Скобелев: исторический портрет (Масальский) - страница 226

— Позвольте, позвольте! — перебивает меня недоверчивый читатель. — Из чего все-таки следует, что Скобелев предвидел неизбежность мировых войн? Пусть интеллигенция была прекраснодушной и не понимала внешней угрозы. Но не преувеличивает ли автор прозорливости своего героя?

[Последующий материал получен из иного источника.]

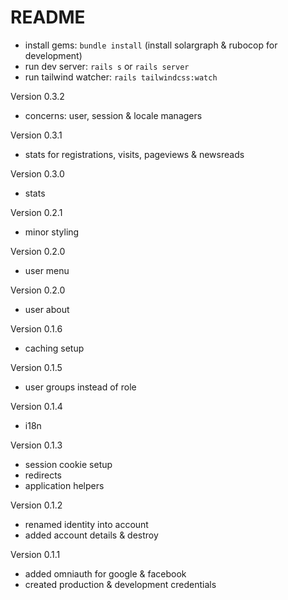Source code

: # README

* install gems: `bundle install` (install solargraph & rubocop for development)
* run dev server: `rails s` or `rails server`
* run tailwind watcher: `rails tailwindcss:watch`

Version 0.3.2
- concerns: user, session & locale managers

Version 0.3.1
- stats for registrations, visits, pageviews & newsreads

Version 0.3.0
- stats

Version 0.2.1
- minor styling

Version 0.2.0
- user menu

Version 0.2.0
- user about

Version 0.1.6
- caching setup

Version 0.1.5
- user groups instead of role

Version 0.1.4
- i18n

Version 0.1.3
- session cookie setup
- redirects
- application helpers

Version 0.1.2
- renamed identity into account
- added account details & destroy

Version 0.1.1
- added omniauth for google & facebook
- created production & development credentials
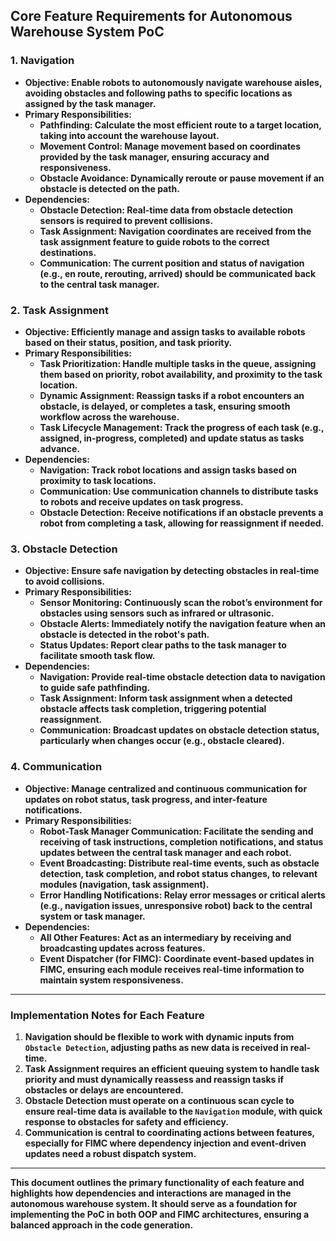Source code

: ## **Core Feature Requirements for Autonomous Warehouse System PoC**

### **1\. Navigation**

* **Objective: Enable robots to autonomously navigate warehouse aisles, avoiding obstacles and following paths to specific locations as assigned by the task manager.**
* **Primary Responsibilities:**
  * **Pathfinding: Calculate the most efficient route to a target location, taking into account the warehouse layout.**
  * **Movement Control: Manage movement based on coordinates provided by the task manager, ensuring accuracy and responsiveness.**
  * **Obstacle Avoidance: Dynamically reroute or pause movement if an obstacle is detected on the path.**
* **Dependencies:**
  * **Obstacle Detection: Real-time data from obstacle detection sensors is required to prevent collisions.**
  * **Task Assignment: Navigation coordinates are received from the task assignment feature to guide robots to the correct destinations.**
  * **Communication: The current position and status of navigation (e.g., en route, rerouting, arrived) should be communicated back to the central task manager.**

### **2\. Task Assignment**

* **Objective: Efficiently manage and assign tasks to available robots based on their status, position, and task priority.**
* **Primary Responsibilities:**
  * **Task Prioritization: Handle multiple tasks in the queue, assigning them based on priority, robot availability, and proximity to the task location.**
  * **Dynamic Assignment: Reassign tasks if a robot encounters an obstacle, is delayed, or completes a task, ensuring smooth workflow across the warehouse.**
  * **Task Lifecycle Management: Track the progress of each task (e.g., assigned, in-progress, completed) and update status as tasks advance.**
* **Dependencies:**
  * **Navigation: Track robot locations and assign tasks based on proximity to task locations.**
  * **Communication: Use communication channels to distribute tasks to robots and receive updates on task progress.**
  * **Obstacle Detection: Receive notifications if an obstacle prevents a robot from completing a task, allowing for reassignment if needed.**

### **3\. Obstacle Detection**

* **Objective: Ensure safe navigation by detecting obstacles in real-time to avoid collisions.**
* **Primary Responsibilities:**
  * **Sensor Monitoring: Continuously scan the robot’s environment for obstacles using sensors such as infrared or ultrasonic.**
  * **Obstacle Alerts: Immediately notify the navigation feature when an obstacle is detected in the robot's path.**
  * **Status Updates: Report clear paths to the task manager to facilitate smooth task flow.**
* **Dependencies:**
  * **Navigation: Provide real-time obstacle detection data to navigation to guide safe pathfinding.**
  * **Task Assignment: Inform task assignment when a detected obstacle affects task completion, triggering potential reassignment.**
  * **Communication: Broadcast updates on obstacle detection status, particularly when changes occur (e.g., obstacle cleared).**

### **4\. Communication**

* **Objective: Manage centralized and continuous communication for updates on robot status, task progress, and inter-feature notifications.**
* **Primary Responsibilities:**
  * **Robot-Task Manager Communication: Facilitate the sending and receiving of task instructions, completion notifications, and status updates between the central task manager and each robot.**
  * **Event Broadcasting: Distribute real-time events, such as obstacle detection, task completion, and robot status changes, to relevant modules (navigation, task assignment).**
  * **Error Handling Notifications: Relay error messages or critical alerts (e.g., navigation issues, unresponsive robot) back to the central system or task manager.**
* **Dependencies:**
  * **All Other Features: Act as an intermediary by receiving and broadcasting updates across features.**
  * **Event Dispatcher (for FIMC): Coordinate event-based updates in FIMC, ensuring each module receives real-time information to maintain system responsiveness.**

---

### **Implementation Notes for Each Feature**

1. **Navigation should be flexible to work with dynamic inputs from `Obstacle Detection`, adjusting paths as new data is received in real-time.**
2. **Task Assignment requires an efficient queuing system to handle task priority and must dynamically reassess and reassign tasks if obstacles or delays are encountered.**
3. **Obstacle Detection must operate on a continuous scan cycle to ensure real-time data is available to the `Navigation` module, with quick response to obstacles for safety and efficiency.**
4. **Communication is central to coordinating actions between features, especially for FIMC where dependency injection and event-driven updates need a robust dispatch system.**

---

**This document outlines the primary functionality of each feature and highlights how dependencies and interactions are managed in the autonomous warehouse system. It should serve as a foundation for implementing the PoC in both OOP and FIMC architectures, ensuring a balanced approach in the code generation.**

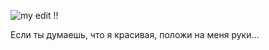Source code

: ![my edit !!](https://github.com/Celestialdestiny/Celestialdestiny/assets/171634769/8c7a2777-33f5-4467-a22c-f6c2403df2bf)

Если ты думаешь, что я красивая, положи на меня руки...
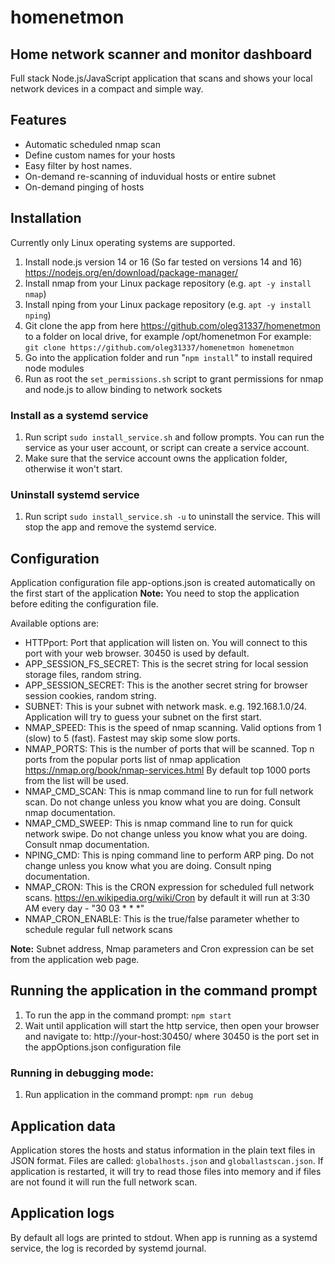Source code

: # homenetmon
## Home network scanner and monitor dashboard
Full stack Node.js/JavaScript application that scans and shows your local network devices in a compact and simple way.

## Features
 * Automatic scheduled nmap scan
 * Define custom names for your hosts
 * Easy filter by host names.
 * On-demand re-scanning of induvidual hosts or entire subnet
 * On-demand pinging of hosts

## Installation
Currently only Linux operating systems are supported.
1. Install node.js version 14 or 16 (So far tested on versions 14 and 16) https://nodejs.org/en/download/package-manager/
2. Install nmap from your Linux package repository (e.g. `apt -y install nmap`)
3. Install nping from your Linux package repository (e.g. `apt -y install nping`)
4. Git clone the app from here https://github.com/oleg31337/homenetmon to a folder on local drive, for example /opt/homenetmon
   For example: `git clone https://github.com/oleg31337/homenetmon homenetmon`
5. Go into the application folder and run "`npm install`" to install required node modules
6. Run as root the `set_permissions.sh` script to grant permissions for nmap and node.js to allow binding to network sockets

### Install as a systemd service
1. Run script `sudo install_service.sh` and follow prompts. You can run the service as your user account, or script can create a service account.
2. Make sure that the service account owns the application folder, otherwise it won't start.

### Uninstall systemd service
1. Run script `sudo install_service.sh -u` to uninstall the service. This will stop the app and remove the systemd service.

## Configuration
Application configuration file app-options.json is created automatically on the first start of the application
**Note:** You need to stop the application before editing the configuration file.

Available options are:
 * HTTPport: Port that application will listen on. You will connect to this port with your web browser. 30450 is used by default.
 * APP_SESSION_FS_SECRET: This is the secret string for local session storage files, random string.
 * APP_SESSION_SECRET: This is the another secret string for browser session cookies, random string.
 * SUBNET: This is your subnet with network mask. e.g. 192.168.1.0/24. Application will try to guess your subnet on the first start.
 * NMAP_SPEED: This is the speed of nmap scanning. Valid options from 1 (slow) to 5 (fast). Fastest may skip some slow ports.
 * NMAP_PORTS: This is the number of ports that will be scanned. Top n ports from the popular ports list of nmap application https://nmap.org/book/nmap-services.html
   By default top 1000 ports from the list will be used.
 * NMAP_CMD_SCAN: This is nmap command line to run for full network scan. Do not change unless you know what you are doing. Consult nmap documentation.
 * NMAP_CMD_SWEEP: This is nmap command line to run for quick network swipe. Do not change unless you know what you are doing. Consult nmap documentation.
 * NPING_CMD: This is nping command line to perform ARP ping. Do not change unless you know what you are doing. Consult nping documentation.
 * NMAP_CRON: This is the CRON expression for scheduled full network scans. https://en.wikipedia.org/wiki/Cron
   by default it will run at 3:30 AM every day - "30 03 * * *"
 * NMAP_CRON_ENABLE: This is the true/false parameter whether to schedule regular full network scans

**Note:** Subnet address, Nmap parameters and Cron expression can be set from the application web page.

## Running the application in the command prompt
1. To run the app in the command prompt:
`npm start`
2. Wait until application will start the http service, then open your browser and navigate to: http://your-host:30450/
where 30450 is the port set in the appOptions.json configuration file

### Running in debugging mode:
1. Run application in the command prompt:
`npm run debug`

## Application data
Application stores the hosts and status information in the plain text files in JSON format.
Files are called: `globalhosts.json` and `globallastscan.json`.
If application is restarted, it will try to read those files into memory and if files are not found it will run the full network scan.

## Application logs
By default all logs are printed to stdout. When app is running as a systemd service, the log is recorded by systemd journal.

Давайте вместе оценим расчеты Скобелева. Он утверждал, что славянам, включая Россию, предстоит борьба с Германией и Австрией. Это уже пол-Европы. На стороне России он в перспективе числил Францию, которая в одиночку не могла бороться с Германией, и выступал за англо-русский союз. Это уже вся Европа. Значит, общеевропейская война. Могу привести прямое указание Немировича-Данченко: в последний год жизни Скобелев «говорил о приближающейся опасности большой европейской войны». А если читатель припомнит, Скобелев допускал возможность вмешательства в войну и США (правда, в другой связи). Значит, мировая война.

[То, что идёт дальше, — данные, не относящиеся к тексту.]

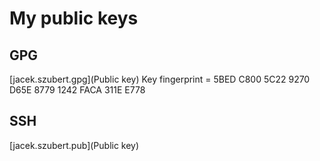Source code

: # My public keys

## GPG
[jacek.szubert.gpg](Public key)
Key fingerprint = 5BED C800 5C22 9270 D65E  8779 1242 FACA 311E E778

## SSH
[jacek.szubert.pub](Public key)
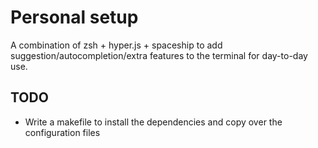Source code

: # Personal setup

A combination of zsh + hyper.js + spaceship to add suggestion/autocompletion/extra features to the terminal for day-to-day use.

## TODO
- Write a makefile to install the dependencies and copy over the configuration files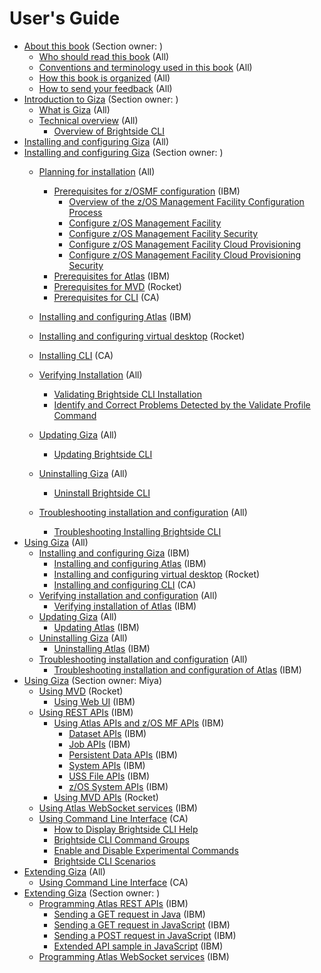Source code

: # User's Guide

-   [About this book](topics/aboutthisbook.md) (Section owner: )
    - [Who should read this book](topics/whoread.md) (All)
    - [Conventions and terminology used in this book](topics/conventions.md) (All)
    - [How this book is organized](topics/organized.md) (All)
    - [How to send your feedback](topics/feedback.md) (All)
-   [Introduction to Giza](topics/introduction.md) (Section owner: )
    - [What is Giza](topics/whatis.md) (All)
    - [Technical overview](topics/techoverview.md) (All)
        -   [Overview of Brightside CLI](topics/cli-releasenotes.md)
-   [Installing and configuring Giza](topics/installandconfig.md) (All)
-   [Installing and configuring Giza](topics/installandconfig.md) (Section owner: )
    -   [Planning for installation](topics/planinstall.md) (All)
        -   [Prerequisites for z/OSMF configuration](topics/prezosmf.md) (IBM)
             - [Overview of the z/OS Management Facility Configuration Process](topics/cli-overviewzosmfconfig.md)
            - [Configure z/OS Management Facility](topics/cli-configzosmf.md)
            - [Configure z/OS Management Facility Security](topics/cli-configzosmfsecurity.md)
            - [Configure z/OS Management Facility Cloud Provisioning](topics/cli-configzosmfcloudprovisioning.md)
            - [Configure z/OS Management Facility Cloud Provisioning Security](topics/cli-configzosmfcloudprovisioningsecurity.md)
        -   [Prerequisites for Atlas](topics/preatlas.md) (IBM)
        -   [Prerequisites for MVD](topics/premvd.md) (Rocket)
        -   [Prerequisites for CLI](topics/precli.md) (CA)
           
    -   [Installing and configuring Atlas](topics/installingatlas.md) (IBM)
    -   [Installing and configuring virtual desktop](topics/installvirtualdesktop.md) (Rocket)
    -   [Installing CLI](topics/cli-installcli.md) (CA)
    -   [Verifying Installation](topics/verifyinstall.md) (All)
        - [Validating Brightside CLI Installation](topics/cli-validateInstallation.md)
        - [Identify and Correct Problems Detected by the Validate Profile Command](topics/cli-validateInstallationcorrectproblems.md)
    -   [Updating Giza](topics/applyservices.md) (All)
        -   [Updating Brightside CLI](topics/cli-updatingcli.md)
    -   [Uninstalling Giza](topics/uninstallingatlas.md) (All)
        -   [Uninstall Brightside CLI](topics/cli-uninstallcli.md)
    -   [Troubleshooting installation and configuration](topics/troubleshoot.md) (All)
        -   [Troubleshooting Installing Brightside CLI](topics/cli-troubleshootinginstallingcli.md)
-   [Using Giza](topics/using.md) (All)
    -   [Installing and configuring Giza](topics/installingtoc.md) (IBM)
        -   [Installing and configuring Atlas](topics/installingatlas.md) (IBM)
        -   [Installing and configuring virtual desktop](topics/installvirtualdesktop.md) (Rocket)
        -   [Installing and configuring CLI](topics/installcli.md) (CA)
    -   [Verifying installation and configuration](topics/verify.md) (All)
        -   [Verifying installation of Atlas](topics/verifyinstall.md) (IBM)
    -   [Updating Giza](topics/update.md) (All)
        -   [Updating Atlas](topics/applyservices.md) (IBM)
    -   [Uninstalling Giza](topics/uninstall.md) (All)
        - [Uninstalling Atlas](topics/uninstallingatlas.md) (IBM)
    -   [Troubleshooting installation and configuration](topics/troubleshoot.md) (All)
        - [Troubleshooting installation and configuration of Atlas](topics/troubleshootatlas.md) (IBM)
-   [Using Giza](topics/using.md) (Section owner: Miya)
    -   [Using MVD](topics/usingmvd.md) (Rocket)
        - [Using Web UI](topics/usingwebui.md) (IBM)
    -   [Using REST APIs](topics/usingrestapis.md) (IBM)
        -   [Using Atlas APIs and z/OS MF APIs](topics/usingatlasrestapis.md) (IBM)
            -   [Dataset APIs](topics/datasetapis.md) (IBM)
            -   [Job APIs](topics/jobapis.md) (IBM)
            -   [Persistent Data APIs](topics/persistentdataapis.md) (IBM)
            -   [System APIs](topics/systemapi.md) (IBM)
            -   [USS File APIs](topics/ussfileapis.md) (IBM)
            -   [z/OS System APIs](topics/systemapis.md) (IBM)
        -   [Using MVD APIs](topics/usingmvdapis.md) (Rocket)
    -   [Using Atlas WebSocket services](topics/websocket.md) (IBM)
    -   [Using Command Line Interface](topics/cli-usingcli.md) (CA)
        -  [How to Display Brightside CLI Help](topics/cli-howtodisplaybrightsidehelp.md)
        -  [Brightside CLI Command Groups](topics/cli-commandgroups.md)
        -  [Enable and Disable Experimental Commands](topics/cli-enabledisablexperimentalcommands.md)
        -  [Brightside CLI Scenarios](topics/cli-scenarios.md)  
-   [Extending Giza](topics/extend.md) (All)
    -   [Using Command Line Interface](topics/usingcli.md) (CA)
-   [Extending Giza](topics/extend.md) (Section owner: )
    -   [Programming Atlas REST APIs](topics/programrestapi.md) (IBM)
        - [Sending a GET request in Java](topics/getrequestinjava.md) (IBM)
        - [Sending a GET request in JavaScript](topics/getrequestsinjavascript.md) (IBM)
        - [Sending a POST request in JavaScript](topics/postrequestinjavascript.md) (IBM)
        - [Extended API sample in JavaScript](topics/extendedapisample.md) (IBM)
    -   [Programming Atlas WebSocket services](topics/programwebsocket.md) (IBM)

Из ближайшего окружения Скобелева представляет интерес позиция И.С.Аксакова и Н.П.Игнатьева. О речи в Париже Аксаков поместил в «Руси» сначала лишь текущую информацию без собственного редакторского комментария. Эта сдержанность явно была обусловлена предостерегающим письмом Победоносцева, уже начавшего кампанию преследования печати. Вняв совету, Аксаков, тем не менее, довольно смело выразил свое мнение в ответном письме: «Я вовсе не одобряю парижской речи и… воздержался от всякой оценки. Но я в то же время не понимаю и не разделяю того испуга, который овладел Петербургом, отчасти и тобою. Даже показывать вид, что мы боимся шумихи, поднятой иностранными газетами, — плохая политика… я имею возможность ежедневно наслаждаться чтением таких оскорбительных для России и воинственных статей, перед которыми мои статьи и речи Скобелева — ласковый детский лепет. Я убежден, что пугливость — самый коварный советник…» Относительно реакции в Германии Аксаков писал О.А.Новиковой: «Не думаю, чтоб немцы желали войны и серьезно испугались речи Скобелева. Никогда речи к войне не вели». Здесь Аксаков прав только наполовину. Испуг у немцев все же был. Он вызывался не угрозой немедленной войны, а призывом Скобелева к франко-русскому союзу. Одна мысль о возможности такого союза, направленного против Германии, всегда бросала Бисмарка в холодный пот.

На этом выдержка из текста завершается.